Roberts squeezed her throat choking her saying: “This is how you make me feel.”

A male staff member rushed in after hearing her screaming that Roberts was a psychopath and managed to push him off her.

She was taken to hospital where soft tissue in her neck was found to be inflamed and her cheek bruised.

Howard Green, defending, said his client, who had no previous convictions, had mental health issues.

Jane Smith, 53, breach of Criminal Behaviour order

A woman banned by a court from ringing the police after calling them to ask if they would move her mattress because she was tired broke the law after only a week.

Jane Smith made a hoax 999 call to Lancashire police and when officers tracked her down she was drunk and drinking from a two litre bottle of cider.

Smith, 53, of Withnell Road, South Shore, pleaded guilty to breaching a Criminal Behaviour Order (CBO).

She was sentenced to a 12 months community order with up to 30 days rehabilitation to be supervised by the probation service and fined £10 with £85 costs plus £85 victims’ surcharge.

Presiding magistrate, Christine Greaves, told her: “Your behaviour is totally unacceptable in calling the emergency services which are already extremely stretched.”

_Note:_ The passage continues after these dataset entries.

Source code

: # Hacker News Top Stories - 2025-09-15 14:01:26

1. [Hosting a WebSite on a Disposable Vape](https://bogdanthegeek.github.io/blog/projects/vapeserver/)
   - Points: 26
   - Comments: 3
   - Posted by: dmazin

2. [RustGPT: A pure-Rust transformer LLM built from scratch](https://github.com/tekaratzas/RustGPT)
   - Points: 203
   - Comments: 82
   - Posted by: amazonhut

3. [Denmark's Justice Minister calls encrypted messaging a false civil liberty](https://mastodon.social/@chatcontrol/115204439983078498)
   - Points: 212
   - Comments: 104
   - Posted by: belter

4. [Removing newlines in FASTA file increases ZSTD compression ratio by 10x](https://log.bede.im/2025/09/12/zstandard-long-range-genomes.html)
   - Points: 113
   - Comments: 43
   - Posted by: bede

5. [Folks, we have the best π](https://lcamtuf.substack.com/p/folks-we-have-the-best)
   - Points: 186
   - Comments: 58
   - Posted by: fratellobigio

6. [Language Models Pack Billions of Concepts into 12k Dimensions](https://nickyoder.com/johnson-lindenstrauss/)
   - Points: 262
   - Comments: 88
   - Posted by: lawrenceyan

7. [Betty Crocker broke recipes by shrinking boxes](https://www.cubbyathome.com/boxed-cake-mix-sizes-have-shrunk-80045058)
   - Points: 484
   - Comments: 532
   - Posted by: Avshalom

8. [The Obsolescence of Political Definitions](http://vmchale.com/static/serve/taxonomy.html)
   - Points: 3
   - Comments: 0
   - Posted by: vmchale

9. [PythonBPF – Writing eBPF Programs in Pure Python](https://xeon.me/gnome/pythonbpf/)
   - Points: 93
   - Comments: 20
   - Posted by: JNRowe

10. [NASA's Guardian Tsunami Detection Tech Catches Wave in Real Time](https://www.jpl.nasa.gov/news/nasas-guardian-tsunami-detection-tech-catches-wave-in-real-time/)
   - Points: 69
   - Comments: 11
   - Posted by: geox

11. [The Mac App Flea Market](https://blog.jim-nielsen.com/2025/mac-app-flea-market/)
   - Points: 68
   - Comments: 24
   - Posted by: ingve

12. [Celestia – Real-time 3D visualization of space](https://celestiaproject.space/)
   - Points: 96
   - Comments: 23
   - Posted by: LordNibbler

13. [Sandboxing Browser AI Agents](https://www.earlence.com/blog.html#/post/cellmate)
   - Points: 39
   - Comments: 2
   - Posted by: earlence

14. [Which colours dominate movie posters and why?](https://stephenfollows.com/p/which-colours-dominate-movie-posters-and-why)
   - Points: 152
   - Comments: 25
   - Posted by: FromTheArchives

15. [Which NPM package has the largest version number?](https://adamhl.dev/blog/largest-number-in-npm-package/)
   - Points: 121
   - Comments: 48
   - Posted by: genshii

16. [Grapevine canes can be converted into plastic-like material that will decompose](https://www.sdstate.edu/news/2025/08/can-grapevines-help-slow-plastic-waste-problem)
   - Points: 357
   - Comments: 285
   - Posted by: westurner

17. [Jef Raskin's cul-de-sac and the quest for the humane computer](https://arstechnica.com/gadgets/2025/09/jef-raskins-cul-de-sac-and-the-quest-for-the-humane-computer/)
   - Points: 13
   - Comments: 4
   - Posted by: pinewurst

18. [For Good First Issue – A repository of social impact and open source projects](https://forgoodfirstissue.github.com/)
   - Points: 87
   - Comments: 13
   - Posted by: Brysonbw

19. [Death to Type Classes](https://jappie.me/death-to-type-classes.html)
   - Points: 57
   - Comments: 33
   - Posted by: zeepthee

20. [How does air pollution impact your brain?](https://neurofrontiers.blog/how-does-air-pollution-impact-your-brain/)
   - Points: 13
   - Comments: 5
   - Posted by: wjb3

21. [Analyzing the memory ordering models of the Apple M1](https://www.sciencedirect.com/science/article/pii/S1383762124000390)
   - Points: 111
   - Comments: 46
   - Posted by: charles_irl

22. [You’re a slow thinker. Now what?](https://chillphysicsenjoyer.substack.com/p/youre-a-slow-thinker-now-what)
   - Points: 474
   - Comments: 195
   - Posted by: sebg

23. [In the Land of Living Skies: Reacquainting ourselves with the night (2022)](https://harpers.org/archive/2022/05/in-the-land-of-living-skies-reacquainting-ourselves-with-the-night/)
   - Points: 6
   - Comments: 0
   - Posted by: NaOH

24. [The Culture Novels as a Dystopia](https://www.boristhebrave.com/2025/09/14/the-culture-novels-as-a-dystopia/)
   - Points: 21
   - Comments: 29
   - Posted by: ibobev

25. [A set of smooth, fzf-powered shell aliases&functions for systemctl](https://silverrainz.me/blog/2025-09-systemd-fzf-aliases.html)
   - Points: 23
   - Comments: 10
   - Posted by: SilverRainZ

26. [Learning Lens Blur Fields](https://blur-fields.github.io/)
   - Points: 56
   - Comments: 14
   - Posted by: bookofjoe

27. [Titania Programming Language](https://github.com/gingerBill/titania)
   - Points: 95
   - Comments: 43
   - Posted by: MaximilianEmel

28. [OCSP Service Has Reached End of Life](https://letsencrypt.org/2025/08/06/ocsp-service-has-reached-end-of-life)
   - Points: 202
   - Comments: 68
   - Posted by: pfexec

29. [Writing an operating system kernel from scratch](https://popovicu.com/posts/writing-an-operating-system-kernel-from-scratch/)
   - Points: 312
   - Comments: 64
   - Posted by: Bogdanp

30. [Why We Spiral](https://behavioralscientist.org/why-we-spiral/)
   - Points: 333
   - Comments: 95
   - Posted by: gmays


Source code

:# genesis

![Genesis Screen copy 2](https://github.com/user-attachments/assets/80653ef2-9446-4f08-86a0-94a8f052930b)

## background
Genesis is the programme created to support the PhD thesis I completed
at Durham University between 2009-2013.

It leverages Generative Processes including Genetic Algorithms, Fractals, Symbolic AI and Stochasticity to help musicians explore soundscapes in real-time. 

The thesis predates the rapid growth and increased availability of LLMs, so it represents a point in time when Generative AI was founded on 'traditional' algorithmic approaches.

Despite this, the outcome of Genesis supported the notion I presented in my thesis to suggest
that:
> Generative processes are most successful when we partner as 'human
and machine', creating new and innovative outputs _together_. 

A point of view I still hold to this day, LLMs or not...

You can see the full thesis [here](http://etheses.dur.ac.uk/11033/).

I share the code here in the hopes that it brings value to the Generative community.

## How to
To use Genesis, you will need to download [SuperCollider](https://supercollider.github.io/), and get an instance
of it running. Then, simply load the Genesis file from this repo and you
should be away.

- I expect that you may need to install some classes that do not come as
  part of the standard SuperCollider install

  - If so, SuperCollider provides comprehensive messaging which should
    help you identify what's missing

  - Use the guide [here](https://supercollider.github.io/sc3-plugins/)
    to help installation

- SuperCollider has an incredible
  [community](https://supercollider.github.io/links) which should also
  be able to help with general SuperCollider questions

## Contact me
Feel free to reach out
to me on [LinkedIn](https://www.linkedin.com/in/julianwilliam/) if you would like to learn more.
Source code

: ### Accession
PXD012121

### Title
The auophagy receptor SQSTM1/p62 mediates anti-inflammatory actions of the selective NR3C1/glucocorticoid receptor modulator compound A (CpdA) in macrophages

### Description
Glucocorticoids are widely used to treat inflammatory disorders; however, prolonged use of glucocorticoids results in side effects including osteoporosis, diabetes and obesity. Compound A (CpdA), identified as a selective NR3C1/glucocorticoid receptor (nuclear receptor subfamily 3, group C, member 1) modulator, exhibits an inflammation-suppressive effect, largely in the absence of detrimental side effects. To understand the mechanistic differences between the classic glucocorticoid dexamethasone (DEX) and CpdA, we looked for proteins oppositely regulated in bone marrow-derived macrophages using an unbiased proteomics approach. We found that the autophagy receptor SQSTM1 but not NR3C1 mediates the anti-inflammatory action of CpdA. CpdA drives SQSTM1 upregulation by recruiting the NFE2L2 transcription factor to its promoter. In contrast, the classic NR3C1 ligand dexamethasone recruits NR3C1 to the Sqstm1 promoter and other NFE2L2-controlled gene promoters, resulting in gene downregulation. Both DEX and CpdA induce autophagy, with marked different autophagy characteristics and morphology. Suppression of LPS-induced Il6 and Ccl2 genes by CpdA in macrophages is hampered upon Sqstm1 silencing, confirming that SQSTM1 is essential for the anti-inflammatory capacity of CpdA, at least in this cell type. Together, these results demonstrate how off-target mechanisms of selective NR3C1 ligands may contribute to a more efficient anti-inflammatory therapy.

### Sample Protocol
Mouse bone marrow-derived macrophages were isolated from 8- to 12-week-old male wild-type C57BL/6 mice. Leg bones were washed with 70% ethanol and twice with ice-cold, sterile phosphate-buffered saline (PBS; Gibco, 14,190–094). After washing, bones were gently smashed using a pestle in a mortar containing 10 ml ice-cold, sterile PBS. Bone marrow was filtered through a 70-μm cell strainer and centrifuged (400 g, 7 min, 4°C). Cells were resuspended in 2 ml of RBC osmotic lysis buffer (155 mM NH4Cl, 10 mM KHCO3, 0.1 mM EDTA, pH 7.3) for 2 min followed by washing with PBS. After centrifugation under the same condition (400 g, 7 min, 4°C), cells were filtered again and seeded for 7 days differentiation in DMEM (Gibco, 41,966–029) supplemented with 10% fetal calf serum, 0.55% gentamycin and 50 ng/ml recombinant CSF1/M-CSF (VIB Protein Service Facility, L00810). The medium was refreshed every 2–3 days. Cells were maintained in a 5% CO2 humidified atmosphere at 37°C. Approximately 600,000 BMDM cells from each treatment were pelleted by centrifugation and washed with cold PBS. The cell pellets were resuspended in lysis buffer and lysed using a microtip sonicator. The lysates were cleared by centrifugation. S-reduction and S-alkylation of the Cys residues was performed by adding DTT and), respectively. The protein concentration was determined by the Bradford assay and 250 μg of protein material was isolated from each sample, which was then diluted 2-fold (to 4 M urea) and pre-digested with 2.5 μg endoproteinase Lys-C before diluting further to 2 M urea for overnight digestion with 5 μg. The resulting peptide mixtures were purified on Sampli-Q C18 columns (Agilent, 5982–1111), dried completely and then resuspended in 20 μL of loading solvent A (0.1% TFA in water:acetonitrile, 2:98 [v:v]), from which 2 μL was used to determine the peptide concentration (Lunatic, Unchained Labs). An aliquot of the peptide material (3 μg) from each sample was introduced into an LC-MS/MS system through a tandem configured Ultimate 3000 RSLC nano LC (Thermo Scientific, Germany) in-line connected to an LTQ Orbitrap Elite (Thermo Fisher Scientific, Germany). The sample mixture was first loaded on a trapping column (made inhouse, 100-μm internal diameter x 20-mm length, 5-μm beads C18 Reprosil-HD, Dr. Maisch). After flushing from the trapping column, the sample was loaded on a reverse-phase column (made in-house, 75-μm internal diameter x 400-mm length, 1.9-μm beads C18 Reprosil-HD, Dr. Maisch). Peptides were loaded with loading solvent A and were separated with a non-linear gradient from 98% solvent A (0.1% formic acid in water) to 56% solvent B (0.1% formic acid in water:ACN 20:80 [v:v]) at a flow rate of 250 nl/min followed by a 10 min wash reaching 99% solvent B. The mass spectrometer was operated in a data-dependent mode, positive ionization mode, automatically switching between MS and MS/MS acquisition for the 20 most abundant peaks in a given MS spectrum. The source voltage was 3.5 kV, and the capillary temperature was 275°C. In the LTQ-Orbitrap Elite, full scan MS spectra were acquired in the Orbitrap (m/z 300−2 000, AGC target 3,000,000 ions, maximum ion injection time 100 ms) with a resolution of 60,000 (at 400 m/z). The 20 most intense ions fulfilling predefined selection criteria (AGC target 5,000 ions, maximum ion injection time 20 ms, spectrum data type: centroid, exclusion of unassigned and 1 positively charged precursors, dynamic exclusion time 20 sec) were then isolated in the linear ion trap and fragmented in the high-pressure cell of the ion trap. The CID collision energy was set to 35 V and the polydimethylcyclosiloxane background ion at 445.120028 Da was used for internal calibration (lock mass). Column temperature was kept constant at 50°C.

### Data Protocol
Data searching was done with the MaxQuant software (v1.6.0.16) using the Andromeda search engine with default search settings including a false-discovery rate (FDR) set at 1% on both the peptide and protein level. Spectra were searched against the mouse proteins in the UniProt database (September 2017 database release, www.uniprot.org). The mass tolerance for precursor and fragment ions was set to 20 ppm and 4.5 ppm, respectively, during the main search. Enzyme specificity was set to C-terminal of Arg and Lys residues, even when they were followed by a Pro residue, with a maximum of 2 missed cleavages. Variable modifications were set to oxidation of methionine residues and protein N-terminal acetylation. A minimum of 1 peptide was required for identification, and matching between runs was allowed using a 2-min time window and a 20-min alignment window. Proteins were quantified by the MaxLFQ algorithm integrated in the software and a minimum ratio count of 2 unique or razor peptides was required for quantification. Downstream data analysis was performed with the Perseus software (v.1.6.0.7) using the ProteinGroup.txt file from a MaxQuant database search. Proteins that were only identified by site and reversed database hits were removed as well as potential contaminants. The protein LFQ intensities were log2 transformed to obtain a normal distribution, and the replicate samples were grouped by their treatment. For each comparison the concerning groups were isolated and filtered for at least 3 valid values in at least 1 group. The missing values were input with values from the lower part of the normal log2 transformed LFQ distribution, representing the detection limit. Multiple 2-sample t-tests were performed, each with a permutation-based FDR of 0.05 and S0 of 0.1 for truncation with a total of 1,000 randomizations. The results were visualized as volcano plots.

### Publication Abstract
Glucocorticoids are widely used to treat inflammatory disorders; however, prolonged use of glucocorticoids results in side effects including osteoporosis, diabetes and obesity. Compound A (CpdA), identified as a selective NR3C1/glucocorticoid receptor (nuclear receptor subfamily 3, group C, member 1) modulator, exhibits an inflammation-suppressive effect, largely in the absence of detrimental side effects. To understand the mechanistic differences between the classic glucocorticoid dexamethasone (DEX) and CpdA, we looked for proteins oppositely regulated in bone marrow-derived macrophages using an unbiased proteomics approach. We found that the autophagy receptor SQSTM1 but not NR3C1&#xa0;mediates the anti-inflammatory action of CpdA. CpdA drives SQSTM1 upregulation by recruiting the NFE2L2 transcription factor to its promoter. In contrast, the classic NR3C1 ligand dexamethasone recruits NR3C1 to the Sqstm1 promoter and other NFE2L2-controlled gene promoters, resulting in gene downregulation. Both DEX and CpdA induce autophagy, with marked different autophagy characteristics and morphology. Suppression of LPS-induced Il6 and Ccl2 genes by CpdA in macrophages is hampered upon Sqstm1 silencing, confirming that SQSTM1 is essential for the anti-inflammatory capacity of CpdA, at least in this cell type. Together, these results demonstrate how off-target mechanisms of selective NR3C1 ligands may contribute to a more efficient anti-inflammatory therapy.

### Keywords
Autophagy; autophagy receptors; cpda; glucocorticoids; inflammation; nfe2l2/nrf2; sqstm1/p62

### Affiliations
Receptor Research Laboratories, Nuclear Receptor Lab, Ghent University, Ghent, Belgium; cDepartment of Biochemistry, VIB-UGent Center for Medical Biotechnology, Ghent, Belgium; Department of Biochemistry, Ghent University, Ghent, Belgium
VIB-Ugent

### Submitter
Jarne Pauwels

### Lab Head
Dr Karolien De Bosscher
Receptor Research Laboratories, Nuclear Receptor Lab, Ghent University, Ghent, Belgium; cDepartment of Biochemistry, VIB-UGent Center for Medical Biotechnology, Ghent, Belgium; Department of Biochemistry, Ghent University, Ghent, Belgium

The court was told that on November 8 Smith was put on a CBO after pleading guilty to making a hoax 999 call.

The order bans her from phoning Lancashire police except in an emergency or when a crime or anti-social behaviour has occurred. It also prohibits her from calling the ambulance service except in an emergency.

On November 15 at 10.20pm, Smith made a 999 call to police from a mobile phone. No crime, emergency or anti-social behaviour had taken place.

Ms Smith added: “She is described as a high intensity user, resulting in wasting the emergency services time.”

Peter Manning, defending, said his client had significant mental health, physical and alcohol problems which had resulted from neuralgia, severe facial pain, she suffered as the result of an operation going wrong some years ago.

As a result she used alcohol to medicate herself when her painkillers did not work.

Anthony Keeling, 29, breach of restraining order

A hotel manager who repeatedly broke the law by seeing his girlfriend has been jailed.

Anthony Keeling said he could not live at the hotel while repairs were being carried out so his girlfriend said he could stay at her address for a short time.

Keeling, 29, of Bairstow Street, Blackpool, pleaded guilty to breaching a restraining order. It was his third breach of the order.

He was sentenced to eight weeks jail and ordered to pay £150 victims’ surcharge.

Prosecutor, Pam Smith, said Keeling was put on a restraining order in June last year which banned him from contacting his girlfriend.

On November 16 police received a tip-off and went to Keeling’s girlfriend’s address on Lord Street.

She admitted Keeling had been at the flat with her but she did not want to make a complaint.

Patrick Nelligan, defending, said Keeling was the manager of a hotel in Blackpool and work on its renovation started on November 13.

Keeling was not allowed to stay there.

He had nowhere to stay and his girlfriend invited him to stay with her.